-- THE DATA follows --

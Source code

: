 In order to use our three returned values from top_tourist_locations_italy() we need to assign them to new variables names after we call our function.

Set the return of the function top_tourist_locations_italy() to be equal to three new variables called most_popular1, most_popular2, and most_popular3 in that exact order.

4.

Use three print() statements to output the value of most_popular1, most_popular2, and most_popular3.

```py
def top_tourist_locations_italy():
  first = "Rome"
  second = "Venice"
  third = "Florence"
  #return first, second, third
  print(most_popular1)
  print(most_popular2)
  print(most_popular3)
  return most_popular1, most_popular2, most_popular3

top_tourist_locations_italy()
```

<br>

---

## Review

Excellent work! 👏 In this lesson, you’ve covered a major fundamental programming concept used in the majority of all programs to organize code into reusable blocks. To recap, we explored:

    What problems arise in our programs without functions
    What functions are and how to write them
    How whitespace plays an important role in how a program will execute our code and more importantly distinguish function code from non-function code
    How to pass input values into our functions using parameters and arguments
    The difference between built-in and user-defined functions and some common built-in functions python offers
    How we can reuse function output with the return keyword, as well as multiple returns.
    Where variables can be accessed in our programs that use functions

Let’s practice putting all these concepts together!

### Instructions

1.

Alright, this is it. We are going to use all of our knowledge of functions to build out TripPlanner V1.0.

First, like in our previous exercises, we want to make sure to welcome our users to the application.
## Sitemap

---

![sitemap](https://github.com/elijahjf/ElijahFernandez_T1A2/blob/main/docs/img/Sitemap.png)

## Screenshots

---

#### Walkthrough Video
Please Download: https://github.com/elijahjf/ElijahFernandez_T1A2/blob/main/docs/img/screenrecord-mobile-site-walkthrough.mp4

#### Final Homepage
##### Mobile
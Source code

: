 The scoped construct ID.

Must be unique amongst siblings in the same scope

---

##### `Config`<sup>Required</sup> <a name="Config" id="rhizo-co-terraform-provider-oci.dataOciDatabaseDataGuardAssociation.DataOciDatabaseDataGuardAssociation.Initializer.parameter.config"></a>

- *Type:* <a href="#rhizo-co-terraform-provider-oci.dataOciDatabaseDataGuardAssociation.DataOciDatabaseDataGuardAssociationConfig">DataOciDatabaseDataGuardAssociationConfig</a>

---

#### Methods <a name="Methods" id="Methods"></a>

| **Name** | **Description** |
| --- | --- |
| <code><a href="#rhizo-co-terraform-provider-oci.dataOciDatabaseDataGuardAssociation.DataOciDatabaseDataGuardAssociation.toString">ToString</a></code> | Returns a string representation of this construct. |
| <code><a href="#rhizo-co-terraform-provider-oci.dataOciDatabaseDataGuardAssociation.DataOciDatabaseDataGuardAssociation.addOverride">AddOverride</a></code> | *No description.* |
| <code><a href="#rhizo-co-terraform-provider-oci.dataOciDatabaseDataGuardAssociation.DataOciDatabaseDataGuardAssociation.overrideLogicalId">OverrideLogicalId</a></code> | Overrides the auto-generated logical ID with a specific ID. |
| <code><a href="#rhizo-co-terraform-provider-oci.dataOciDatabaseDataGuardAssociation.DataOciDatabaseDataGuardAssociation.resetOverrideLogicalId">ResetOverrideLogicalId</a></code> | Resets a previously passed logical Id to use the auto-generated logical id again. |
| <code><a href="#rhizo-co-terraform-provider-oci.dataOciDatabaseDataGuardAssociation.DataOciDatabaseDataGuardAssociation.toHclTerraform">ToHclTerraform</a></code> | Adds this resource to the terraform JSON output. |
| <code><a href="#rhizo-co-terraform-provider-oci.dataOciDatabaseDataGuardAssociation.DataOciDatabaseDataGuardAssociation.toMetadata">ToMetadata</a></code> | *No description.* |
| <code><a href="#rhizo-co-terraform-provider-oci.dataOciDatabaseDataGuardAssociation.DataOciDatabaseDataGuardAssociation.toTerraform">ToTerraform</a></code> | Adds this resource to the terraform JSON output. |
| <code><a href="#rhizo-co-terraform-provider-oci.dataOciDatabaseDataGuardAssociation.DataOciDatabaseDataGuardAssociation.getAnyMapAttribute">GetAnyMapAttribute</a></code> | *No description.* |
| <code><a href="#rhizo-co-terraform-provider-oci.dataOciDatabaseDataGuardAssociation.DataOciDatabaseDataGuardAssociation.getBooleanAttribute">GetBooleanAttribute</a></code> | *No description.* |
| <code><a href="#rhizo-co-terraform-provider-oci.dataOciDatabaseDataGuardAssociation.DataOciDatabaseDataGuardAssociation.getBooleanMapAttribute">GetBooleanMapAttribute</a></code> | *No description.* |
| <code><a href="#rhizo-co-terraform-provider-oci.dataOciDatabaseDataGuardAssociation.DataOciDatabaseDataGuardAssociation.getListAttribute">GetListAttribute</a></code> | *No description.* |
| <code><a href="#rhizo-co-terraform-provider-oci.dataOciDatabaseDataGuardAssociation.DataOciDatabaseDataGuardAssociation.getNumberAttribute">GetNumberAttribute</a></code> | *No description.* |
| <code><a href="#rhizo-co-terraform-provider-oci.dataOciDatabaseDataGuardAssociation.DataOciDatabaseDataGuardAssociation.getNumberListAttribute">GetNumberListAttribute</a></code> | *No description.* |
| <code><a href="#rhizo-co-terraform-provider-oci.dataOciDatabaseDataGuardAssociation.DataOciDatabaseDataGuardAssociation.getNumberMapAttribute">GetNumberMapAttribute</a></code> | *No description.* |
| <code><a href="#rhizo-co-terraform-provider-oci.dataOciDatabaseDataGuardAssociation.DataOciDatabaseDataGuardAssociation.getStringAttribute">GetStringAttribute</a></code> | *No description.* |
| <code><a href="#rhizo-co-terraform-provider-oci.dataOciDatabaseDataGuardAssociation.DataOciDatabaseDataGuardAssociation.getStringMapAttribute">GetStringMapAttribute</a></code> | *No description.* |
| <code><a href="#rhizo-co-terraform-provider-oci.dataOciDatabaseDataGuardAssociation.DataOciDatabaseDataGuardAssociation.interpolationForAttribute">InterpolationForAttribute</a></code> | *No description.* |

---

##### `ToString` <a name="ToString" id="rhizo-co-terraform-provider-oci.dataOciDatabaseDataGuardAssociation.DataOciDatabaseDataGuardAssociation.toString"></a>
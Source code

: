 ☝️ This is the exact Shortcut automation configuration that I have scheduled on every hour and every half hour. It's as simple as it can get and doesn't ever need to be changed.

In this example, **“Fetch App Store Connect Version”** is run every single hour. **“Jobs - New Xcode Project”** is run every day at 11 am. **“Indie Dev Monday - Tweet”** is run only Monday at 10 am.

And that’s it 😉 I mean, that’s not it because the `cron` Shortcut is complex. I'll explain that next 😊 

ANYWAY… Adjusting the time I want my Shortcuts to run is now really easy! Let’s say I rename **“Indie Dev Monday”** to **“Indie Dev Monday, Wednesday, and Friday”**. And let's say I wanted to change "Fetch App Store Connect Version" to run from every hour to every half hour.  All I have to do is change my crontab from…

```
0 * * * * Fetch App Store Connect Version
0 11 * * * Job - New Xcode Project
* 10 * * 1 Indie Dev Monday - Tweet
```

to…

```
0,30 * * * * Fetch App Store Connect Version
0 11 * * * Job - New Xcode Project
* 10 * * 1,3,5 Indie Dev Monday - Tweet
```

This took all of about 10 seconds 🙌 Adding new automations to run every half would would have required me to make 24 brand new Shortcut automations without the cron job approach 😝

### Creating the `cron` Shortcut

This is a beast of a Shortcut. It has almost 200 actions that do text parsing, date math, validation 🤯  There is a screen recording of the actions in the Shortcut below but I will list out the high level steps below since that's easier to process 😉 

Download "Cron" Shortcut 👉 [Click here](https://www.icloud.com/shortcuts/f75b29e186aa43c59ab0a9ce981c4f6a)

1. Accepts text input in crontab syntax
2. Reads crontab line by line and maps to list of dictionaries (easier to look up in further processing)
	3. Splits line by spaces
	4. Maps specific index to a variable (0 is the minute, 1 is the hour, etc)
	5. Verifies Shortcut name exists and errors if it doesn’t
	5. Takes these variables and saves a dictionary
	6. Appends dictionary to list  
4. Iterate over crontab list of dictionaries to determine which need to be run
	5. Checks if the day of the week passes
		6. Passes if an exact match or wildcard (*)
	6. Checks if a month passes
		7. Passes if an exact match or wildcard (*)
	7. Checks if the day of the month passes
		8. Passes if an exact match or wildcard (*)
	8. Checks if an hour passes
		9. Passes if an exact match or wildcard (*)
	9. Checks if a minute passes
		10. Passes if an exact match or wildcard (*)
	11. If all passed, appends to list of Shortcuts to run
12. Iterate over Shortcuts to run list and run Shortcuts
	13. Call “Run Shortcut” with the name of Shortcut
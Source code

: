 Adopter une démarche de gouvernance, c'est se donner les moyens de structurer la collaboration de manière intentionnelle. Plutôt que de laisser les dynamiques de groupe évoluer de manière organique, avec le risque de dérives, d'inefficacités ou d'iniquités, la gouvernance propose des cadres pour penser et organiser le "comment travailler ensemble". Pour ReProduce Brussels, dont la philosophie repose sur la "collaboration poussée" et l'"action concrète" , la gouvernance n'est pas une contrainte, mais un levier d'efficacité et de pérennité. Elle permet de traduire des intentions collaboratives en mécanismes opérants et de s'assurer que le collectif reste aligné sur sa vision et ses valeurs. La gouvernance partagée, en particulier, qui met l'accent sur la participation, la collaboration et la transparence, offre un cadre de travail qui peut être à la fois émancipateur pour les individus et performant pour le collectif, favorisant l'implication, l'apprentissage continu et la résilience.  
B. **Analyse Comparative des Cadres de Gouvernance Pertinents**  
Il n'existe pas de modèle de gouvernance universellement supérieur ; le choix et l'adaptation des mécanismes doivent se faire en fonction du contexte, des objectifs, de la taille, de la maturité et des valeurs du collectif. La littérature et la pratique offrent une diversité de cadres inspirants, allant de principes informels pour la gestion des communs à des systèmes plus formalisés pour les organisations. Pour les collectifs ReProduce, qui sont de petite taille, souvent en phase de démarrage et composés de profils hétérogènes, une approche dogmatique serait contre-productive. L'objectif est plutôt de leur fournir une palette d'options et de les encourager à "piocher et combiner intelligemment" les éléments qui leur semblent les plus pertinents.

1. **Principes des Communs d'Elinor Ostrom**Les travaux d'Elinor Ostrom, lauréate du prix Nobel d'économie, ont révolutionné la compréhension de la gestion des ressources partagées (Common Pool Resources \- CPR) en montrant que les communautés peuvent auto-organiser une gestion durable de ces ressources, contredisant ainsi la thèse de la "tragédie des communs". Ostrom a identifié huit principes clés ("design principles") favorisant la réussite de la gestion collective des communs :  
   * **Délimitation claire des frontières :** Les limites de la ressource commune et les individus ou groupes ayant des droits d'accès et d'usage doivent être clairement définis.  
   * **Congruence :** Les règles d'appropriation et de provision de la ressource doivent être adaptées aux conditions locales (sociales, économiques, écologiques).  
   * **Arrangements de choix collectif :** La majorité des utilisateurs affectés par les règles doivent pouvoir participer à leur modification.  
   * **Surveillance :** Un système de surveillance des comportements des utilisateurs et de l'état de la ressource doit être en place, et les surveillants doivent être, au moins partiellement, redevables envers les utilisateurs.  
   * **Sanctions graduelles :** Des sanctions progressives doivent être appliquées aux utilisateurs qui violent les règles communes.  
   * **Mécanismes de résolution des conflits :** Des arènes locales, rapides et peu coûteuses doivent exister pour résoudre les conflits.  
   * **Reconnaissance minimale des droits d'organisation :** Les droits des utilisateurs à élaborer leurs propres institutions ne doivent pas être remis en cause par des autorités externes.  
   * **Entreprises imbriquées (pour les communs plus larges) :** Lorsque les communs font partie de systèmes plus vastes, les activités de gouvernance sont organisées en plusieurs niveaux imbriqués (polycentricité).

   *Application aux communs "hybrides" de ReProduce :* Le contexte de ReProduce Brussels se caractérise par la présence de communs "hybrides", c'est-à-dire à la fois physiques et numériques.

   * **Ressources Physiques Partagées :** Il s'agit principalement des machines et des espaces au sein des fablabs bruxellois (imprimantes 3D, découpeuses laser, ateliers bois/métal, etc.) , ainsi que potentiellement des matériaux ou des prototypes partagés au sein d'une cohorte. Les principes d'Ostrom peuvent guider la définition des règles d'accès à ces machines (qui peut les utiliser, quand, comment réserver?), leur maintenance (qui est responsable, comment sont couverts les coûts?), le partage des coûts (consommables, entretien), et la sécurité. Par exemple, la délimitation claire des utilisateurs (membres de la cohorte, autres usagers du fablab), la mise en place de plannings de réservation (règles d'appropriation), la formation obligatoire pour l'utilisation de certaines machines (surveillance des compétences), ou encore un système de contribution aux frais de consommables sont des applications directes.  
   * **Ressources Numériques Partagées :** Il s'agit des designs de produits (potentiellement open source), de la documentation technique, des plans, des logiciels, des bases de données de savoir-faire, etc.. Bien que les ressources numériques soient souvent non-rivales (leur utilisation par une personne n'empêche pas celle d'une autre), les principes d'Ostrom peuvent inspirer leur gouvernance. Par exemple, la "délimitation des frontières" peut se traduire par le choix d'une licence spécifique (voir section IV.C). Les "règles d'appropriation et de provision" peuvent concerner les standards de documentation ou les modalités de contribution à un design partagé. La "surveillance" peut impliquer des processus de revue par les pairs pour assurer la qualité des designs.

-- THE DATA concluded --

INSTRUCTIONS FOR THE TASK -
Among the records above, find each line containing the string "https" and copy it.

RESPONSE -
![sitemap](https://github.com/elijahjf/ElijahFernandez_T1A2/blob/main/docs/img/Sitemap.png)
Please Download: https://github.com/elijahjf/ElijahFernandez_T1A2/blob/main/docs/img/screenrecord-mobile-site-walkthrough.mp4
Download "Cron" Shortcut 👉 [Click here](https://www.icloud.com/shortcuts/f75b29e186aa43c59ab0a9ce981c4f6a)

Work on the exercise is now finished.